The Woodland School community and its neighbors in Ladera are celebrating after the private school won its bid at a March 27 auction to remain on the site it has called home for 30 years.
The school had one competitor -- the German-American International School in Menlo Park -- during an open bidding process for the former Ladera School, which was operated by the Las Lomitas School District until closing in the late 1970s. The district has leased out the property since 1981 to Woodland, a preschool through eighth-grade school.
The private school signed an option agreement Tuesday morning (March 27) after the bidding. Tim Brady, chair of the Woodland School board of directors, said he's hopeful a lease agreement will be signed within 60 days.
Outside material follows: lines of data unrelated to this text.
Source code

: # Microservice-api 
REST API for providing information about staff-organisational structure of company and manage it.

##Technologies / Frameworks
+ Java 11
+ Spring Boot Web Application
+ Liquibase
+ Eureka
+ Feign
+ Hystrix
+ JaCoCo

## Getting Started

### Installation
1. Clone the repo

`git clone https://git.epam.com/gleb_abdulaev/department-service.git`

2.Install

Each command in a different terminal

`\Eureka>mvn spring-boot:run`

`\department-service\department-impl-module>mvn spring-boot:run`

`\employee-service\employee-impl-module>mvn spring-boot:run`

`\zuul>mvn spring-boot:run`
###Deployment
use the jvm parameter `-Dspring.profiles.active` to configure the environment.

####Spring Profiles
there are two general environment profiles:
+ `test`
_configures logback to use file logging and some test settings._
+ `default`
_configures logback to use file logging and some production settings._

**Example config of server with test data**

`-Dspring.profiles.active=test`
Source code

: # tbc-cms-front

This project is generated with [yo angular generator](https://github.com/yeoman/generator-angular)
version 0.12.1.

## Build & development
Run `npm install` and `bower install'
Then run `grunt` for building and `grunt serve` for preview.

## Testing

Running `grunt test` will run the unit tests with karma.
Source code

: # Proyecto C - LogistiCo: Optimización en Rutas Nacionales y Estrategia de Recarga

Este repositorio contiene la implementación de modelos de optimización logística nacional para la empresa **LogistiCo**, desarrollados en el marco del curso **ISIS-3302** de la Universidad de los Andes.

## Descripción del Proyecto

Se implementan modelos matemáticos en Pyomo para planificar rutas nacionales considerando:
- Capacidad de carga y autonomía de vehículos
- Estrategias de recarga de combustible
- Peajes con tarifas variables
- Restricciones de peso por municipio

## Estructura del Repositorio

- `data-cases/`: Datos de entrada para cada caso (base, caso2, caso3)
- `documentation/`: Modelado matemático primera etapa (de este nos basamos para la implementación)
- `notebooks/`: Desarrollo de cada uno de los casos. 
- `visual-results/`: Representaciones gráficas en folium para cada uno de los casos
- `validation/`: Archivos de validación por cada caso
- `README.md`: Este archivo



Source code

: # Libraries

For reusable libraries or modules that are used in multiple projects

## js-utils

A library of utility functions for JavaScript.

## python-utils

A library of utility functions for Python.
"Obviously, we're really excited" about the prospect of staying at the Ladera site, Mr. Brady said. Now paying $650,000 annually for the site, the school will increase its lease payments to $710,000 -- a 9 percent increase -- when the new lease goes into effect in August 2013.
The German-American International School submitted a written bid of $651,000; Woodland School's written bid was $660,000. The two schools bid against each other during an oral auction, with the German-American school putting down the paddle at $705,000.
Woodland had been in a kind of limbo for about two years: With a long-term lease expiring in July 2010, the private school signed one-year extensions while the Las Lomitas district board delayed a decision on what to do with the property in the long term.
Woodland officials pressed the school district to act quickly so that they could make long-range plans, which would include raising millions of dollars to repair and renovate the site if the school were allowed to stay.
The Ladera community also urged the district to move more quickly, with residents expressing concern that Woodland, which had been a good neighbor for decades, would find another site to move to out of frustration with the district's inaction.
Mr. Brady said he was grateful to Ladera residents "for all their help -- they've been fantastic."
John Ora, Woodland's head of school, was there to sign the option agreement with Mr. Brady Tuesday, looking relieved that the uncertainty about the school's home and future was almost over. He and other school officials were fearful that the uncertainty would cause parents to place their children in other schools.
"The parents were really supportive," Mr. Ora said after the auction. The school lost some enrollment during the process, but not as much as some school officials had feared, he said.
Superintendent Eric Hartwig said in an email: "I would say that all of us at the Las Lomitas District are also very happy with the outcome. It has been a long road that had to be navigated very carefully, but we are thrilled to have the security of a long lease with a respected tenant."